Preguntas frecuentes

¿Quién debe formar parte de un comité de crisis en una pyme?

La dirección con su suplente, el responsable de TI, el departamento jurídico o un abogado externo, el responsable de comunicación y, según el incidente, un responsable operativo, por ejemplo, de producción o logística. En la práctica, más de seis personas rara vez resultan operativas.

¿Con qué frecuencia deben realizarse ejercicios de simulación (tabletop)?

Dos veces al año es un mínimo realista: una en primavera y otra en otoño. Quienes operan en entornos regulados deberían realizar cuatro ejercicios anuales y probar diferentes escenarios, desde incidentes cibernéticos hasta la baja de una persona clave.

¿Vale la pena contratar una consultoría externa de gestión de crisis?

Para la creación inicial de un comité de crisis y el primer ejercicio de simulación, el acompañamiento externo es útil porque aporta rutinas y descubre puntos ciegos. Después, el conocimiento debe permanecer en la empresa. Quien depende permanentemente de externos no tiene gestión de crisis, sino un contrato marco.

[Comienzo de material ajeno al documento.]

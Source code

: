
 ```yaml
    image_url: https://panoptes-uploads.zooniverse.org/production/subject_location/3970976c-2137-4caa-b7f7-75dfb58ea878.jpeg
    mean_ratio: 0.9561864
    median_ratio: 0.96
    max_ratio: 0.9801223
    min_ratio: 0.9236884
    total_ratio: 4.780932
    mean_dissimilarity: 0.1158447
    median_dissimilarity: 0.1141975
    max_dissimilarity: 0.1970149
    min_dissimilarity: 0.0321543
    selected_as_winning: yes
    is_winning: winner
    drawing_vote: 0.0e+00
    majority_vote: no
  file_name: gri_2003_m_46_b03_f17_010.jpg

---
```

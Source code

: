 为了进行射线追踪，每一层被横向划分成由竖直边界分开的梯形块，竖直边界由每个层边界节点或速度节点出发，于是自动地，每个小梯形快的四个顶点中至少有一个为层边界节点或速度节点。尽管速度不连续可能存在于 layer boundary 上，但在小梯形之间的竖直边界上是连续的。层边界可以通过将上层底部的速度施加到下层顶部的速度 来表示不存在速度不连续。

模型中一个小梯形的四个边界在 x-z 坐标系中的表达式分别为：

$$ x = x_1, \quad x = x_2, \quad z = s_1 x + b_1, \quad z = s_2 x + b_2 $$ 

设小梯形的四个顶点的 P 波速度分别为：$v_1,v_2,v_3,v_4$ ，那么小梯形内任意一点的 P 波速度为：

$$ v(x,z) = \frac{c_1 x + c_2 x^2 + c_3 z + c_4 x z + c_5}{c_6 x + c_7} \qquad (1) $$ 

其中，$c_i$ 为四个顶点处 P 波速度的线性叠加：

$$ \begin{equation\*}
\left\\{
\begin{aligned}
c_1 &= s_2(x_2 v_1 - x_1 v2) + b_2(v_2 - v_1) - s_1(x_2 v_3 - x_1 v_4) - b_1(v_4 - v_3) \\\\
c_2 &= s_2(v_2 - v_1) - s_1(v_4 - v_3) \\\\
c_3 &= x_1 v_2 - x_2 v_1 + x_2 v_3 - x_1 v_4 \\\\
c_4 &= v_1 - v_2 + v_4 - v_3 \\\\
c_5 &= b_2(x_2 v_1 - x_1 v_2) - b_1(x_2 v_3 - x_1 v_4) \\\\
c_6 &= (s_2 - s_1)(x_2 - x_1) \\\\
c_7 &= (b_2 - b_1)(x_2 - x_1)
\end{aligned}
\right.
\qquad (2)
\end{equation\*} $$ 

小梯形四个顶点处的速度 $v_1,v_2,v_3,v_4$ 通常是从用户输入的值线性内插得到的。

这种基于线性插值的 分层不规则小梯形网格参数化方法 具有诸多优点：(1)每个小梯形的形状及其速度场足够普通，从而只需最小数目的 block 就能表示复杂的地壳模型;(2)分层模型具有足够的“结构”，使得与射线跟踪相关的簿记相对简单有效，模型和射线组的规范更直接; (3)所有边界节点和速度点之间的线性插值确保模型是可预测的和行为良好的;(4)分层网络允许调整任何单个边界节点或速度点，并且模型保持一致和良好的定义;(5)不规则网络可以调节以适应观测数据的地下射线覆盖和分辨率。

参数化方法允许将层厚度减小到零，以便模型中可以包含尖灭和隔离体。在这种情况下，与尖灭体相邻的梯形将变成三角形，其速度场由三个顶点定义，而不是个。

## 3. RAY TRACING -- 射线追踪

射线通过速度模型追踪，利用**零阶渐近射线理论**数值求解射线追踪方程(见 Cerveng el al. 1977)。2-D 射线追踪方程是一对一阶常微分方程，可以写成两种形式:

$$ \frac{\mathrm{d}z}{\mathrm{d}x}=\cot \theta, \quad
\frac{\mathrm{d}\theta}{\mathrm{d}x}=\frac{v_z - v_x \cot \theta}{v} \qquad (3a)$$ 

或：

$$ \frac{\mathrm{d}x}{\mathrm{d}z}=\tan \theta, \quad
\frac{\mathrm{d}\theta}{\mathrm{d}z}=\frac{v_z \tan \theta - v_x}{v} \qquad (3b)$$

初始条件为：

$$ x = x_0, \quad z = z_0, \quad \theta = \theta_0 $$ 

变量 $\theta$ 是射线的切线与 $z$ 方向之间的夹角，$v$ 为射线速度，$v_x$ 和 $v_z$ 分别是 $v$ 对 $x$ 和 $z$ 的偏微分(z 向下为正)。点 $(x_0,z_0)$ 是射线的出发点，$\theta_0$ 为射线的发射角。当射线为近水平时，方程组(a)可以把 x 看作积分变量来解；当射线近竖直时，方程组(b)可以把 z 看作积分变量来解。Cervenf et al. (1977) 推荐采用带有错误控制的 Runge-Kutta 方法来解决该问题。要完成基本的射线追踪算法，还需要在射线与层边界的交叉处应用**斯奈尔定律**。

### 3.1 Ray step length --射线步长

¿En qué se diferencia la gestión de crisis de la continuidad de negocio?

La continuidad de negocio aborda la recuperación de procesos. La gestión de crisis se centra en el control del propio incidente, incluyendo la comunicación y la toma de decisiones bajo incertidumbre. Ambas cosas van de la mano, pero no son lo mismo y deben regularse en planes distintos.

¿Cuánto cuesta una gestión de crisis adecuada en una pyme?

La implantación inicial con apoyo externo suele costar entre 15.000 y 40.000 euros para una sede de pyme, según su complejidad. A ello se suman dos a cuatro días de ejercicios al año, más honorarios de disponibilidad de servicios forenses y despachos de abogados, que suelen estructurarse como contratos de opción.